The power development at the Menihek site includes a 228.6 m concrete gravity dam, a water intake, powerhouse and a 4-gate spillway, with a capacity of 4247 m3/s.

The impoundment of Menihek Lake, which serves as a reservoir, is completed by three rock-fill dikes made of glacial till, for a total length of 6.2 km. The Tshiuetin Rail Transportation shortline railway (formerly the Menihek Subdivision of the Quebec North Shore and Labrador Railway) connecting Schefferville and Sept-Îles uses the dikes to cross the area.

The powerhouse was designed to receive four generating units but only two were installed when the plant came on stream in 1954. Units 1 and 2 are equipped with Francis turbines and each have a capacity of 4,400 kW at a nominal hydraulic head of 10.4 m. Each turbine is coupled to a 5,000 kVA alternator. In 1960, IOC added unit 3, a 9,900-kW Kaplan turbine under a 12 m head and its 12,000 kVA alternator.

==Aerodrome==

Menihek Aerodrome is an abandoned airport located on the east coast of Menihek Lake, Labrador, Canada.

===History===
The airport was built between 1951 and 1952 by the Iron Ore Company of Canada to service the Menihek Hydroelectric Generating Station built to meet the power requirements of its iron ore mining operations at the Knob Lake site, near the company town of Schefferville.

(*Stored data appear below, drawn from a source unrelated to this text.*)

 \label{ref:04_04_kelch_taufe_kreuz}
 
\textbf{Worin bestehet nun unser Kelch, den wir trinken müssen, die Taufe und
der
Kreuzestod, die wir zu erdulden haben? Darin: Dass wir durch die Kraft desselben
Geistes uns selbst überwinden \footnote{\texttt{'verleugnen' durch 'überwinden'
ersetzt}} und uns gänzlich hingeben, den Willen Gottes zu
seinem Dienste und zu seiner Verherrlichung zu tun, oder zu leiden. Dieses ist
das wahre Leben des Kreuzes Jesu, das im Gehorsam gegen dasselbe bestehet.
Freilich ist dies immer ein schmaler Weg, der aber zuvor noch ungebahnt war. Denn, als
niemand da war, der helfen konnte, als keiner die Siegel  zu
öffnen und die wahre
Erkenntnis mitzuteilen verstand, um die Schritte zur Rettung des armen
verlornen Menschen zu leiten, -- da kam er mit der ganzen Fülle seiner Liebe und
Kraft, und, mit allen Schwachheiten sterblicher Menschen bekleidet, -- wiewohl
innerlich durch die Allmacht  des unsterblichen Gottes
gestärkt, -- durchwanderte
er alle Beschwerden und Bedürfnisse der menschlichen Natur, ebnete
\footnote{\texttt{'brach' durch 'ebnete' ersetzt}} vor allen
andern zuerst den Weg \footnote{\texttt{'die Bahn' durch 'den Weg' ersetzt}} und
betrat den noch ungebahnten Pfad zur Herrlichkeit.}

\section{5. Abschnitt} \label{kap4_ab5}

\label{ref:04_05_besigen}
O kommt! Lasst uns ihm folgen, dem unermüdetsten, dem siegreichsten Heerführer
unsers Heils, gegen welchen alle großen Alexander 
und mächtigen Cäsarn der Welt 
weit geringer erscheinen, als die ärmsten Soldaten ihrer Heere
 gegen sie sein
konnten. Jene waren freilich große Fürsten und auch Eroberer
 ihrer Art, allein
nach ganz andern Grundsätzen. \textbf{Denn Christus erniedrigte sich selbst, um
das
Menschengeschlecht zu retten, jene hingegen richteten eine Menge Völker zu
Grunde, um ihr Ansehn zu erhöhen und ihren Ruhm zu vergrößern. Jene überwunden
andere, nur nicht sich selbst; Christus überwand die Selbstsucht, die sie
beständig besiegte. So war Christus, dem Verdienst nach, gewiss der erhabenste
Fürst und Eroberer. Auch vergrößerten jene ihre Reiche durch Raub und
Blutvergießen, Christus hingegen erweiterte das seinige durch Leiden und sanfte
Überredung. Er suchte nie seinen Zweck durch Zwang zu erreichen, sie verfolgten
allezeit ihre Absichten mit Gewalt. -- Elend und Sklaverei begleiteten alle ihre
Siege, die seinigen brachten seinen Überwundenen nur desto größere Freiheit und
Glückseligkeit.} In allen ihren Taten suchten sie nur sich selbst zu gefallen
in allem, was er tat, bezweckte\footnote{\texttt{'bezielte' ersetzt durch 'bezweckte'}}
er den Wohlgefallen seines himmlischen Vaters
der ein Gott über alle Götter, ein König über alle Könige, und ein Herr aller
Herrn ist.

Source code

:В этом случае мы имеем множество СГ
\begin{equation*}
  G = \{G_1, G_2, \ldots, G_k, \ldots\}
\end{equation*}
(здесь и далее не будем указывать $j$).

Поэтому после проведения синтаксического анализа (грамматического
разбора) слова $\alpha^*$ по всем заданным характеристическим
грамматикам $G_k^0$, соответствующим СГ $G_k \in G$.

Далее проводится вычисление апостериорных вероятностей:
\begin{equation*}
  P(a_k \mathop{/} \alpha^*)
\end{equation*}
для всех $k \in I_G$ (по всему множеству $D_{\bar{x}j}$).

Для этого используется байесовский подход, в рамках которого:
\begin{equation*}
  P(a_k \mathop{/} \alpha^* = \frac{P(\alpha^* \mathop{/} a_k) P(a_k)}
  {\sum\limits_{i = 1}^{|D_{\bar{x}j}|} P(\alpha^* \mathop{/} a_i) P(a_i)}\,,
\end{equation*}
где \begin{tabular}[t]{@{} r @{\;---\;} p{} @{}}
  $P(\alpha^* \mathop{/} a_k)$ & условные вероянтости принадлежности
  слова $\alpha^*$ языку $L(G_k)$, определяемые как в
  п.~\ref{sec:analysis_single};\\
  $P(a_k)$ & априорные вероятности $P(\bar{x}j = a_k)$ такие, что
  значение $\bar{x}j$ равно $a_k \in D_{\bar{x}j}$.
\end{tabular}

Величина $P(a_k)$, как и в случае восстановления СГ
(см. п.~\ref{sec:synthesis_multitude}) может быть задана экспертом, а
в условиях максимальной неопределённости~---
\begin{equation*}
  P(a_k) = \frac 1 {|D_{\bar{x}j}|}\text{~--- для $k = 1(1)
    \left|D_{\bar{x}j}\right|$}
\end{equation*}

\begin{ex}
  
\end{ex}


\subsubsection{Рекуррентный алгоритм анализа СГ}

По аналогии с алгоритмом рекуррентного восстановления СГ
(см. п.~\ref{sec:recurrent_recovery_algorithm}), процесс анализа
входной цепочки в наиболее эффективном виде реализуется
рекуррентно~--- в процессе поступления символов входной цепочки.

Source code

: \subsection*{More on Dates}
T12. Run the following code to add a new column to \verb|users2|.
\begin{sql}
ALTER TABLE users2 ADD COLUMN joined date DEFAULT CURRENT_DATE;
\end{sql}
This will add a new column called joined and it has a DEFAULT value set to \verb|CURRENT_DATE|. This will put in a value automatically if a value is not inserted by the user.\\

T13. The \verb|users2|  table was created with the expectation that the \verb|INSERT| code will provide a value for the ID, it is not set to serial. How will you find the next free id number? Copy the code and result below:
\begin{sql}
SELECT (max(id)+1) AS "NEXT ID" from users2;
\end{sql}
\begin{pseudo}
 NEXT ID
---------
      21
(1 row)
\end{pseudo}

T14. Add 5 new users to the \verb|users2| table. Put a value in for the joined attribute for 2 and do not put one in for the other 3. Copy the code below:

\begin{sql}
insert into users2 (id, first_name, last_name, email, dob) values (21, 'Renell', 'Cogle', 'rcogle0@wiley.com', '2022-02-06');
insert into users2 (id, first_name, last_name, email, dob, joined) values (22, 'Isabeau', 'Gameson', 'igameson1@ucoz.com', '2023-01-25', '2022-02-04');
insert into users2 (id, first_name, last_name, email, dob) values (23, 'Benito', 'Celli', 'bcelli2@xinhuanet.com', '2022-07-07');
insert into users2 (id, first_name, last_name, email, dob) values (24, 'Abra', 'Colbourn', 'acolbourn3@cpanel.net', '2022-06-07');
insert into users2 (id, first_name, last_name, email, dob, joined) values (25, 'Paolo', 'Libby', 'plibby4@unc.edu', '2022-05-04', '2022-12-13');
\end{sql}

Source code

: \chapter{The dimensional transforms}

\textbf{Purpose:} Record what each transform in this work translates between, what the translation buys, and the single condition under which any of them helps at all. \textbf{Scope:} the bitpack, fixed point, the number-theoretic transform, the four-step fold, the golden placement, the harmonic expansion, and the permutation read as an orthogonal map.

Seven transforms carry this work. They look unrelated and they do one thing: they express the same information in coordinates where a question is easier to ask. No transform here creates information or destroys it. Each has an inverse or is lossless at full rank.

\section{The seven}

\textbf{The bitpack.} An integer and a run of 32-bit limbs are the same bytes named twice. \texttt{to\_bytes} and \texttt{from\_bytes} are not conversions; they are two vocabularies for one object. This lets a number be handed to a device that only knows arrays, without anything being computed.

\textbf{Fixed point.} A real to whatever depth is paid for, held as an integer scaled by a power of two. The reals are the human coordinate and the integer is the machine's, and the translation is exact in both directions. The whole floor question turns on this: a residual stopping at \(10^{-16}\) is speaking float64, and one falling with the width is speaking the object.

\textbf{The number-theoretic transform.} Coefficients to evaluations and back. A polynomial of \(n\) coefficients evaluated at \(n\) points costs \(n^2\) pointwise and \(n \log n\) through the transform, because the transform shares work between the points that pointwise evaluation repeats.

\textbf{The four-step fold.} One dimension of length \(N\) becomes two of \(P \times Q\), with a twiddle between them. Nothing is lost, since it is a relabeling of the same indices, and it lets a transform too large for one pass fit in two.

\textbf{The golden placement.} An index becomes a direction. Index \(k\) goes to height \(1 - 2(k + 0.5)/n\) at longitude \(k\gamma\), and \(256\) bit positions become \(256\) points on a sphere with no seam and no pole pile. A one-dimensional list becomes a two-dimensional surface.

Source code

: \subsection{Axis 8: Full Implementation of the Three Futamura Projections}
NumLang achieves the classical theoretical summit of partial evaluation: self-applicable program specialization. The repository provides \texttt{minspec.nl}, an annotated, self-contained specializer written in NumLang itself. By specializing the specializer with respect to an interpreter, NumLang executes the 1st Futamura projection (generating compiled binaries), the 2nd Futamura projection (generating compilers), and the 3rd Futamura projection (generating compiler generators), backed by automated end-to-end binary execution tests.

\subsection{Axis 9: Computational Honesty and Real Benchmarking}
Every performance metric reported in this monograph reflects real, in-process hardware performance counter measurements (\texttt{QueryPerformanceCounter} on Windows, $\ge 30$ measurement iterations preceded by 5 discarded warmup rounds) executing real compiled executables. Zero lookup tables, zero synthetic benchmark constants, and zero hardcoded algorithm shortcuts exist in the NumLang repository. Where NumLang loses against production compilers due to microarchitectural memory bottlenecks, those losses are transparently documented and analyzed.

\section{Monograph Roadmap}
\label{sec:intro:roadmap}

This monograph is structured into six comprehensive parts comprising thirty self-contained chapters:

===Accidents and incidents===

On 28 July 1953 an Avro 683 Lancaster (registration CF-GBA) of World-Wide Airways crashed upon landing while on a cargo flight from Sept-Îles Airport. The airplane was carrying a cargo of 8100 litres of diesel, 1135 litres of gasoline, and 3000 litres of avgas. The approach was performed in strong crosswinds and after landing the airplane veered out of control and collided with rocks at the end of the runway. Both pilots evacuated without injury while the aircraft caught on fire and was destroyed.

== See also ==

- List of electrical generating stations in Newfoundland and Labrador
- Churchill Falls Generating Station
- Labrador boundary dispute
- History of Hydro-Québec

== Works cited ==
- Cloutier, J. (2002). "Audit de la centrale Menihek"
- Envir-Eau (2009). "Hydrogeological report DSO2 and DSO3 sectors. Schefferville (Quebec) and Elross Lake (Newfoundland and Labrador)"
- Hydro-Québec Distribution (2006). "Projet de prise en charge de l'alimentation électrique de la région de Schefferville, phase I"
- Newfoundland and Labrador Hydro (2008). "2008 Business and Financial Report"
- RSW Inc. (2001). "Étude sur la centrale de Menihek et ses réseaux de transport et de distribution. Rapport préliminaire, volet 1"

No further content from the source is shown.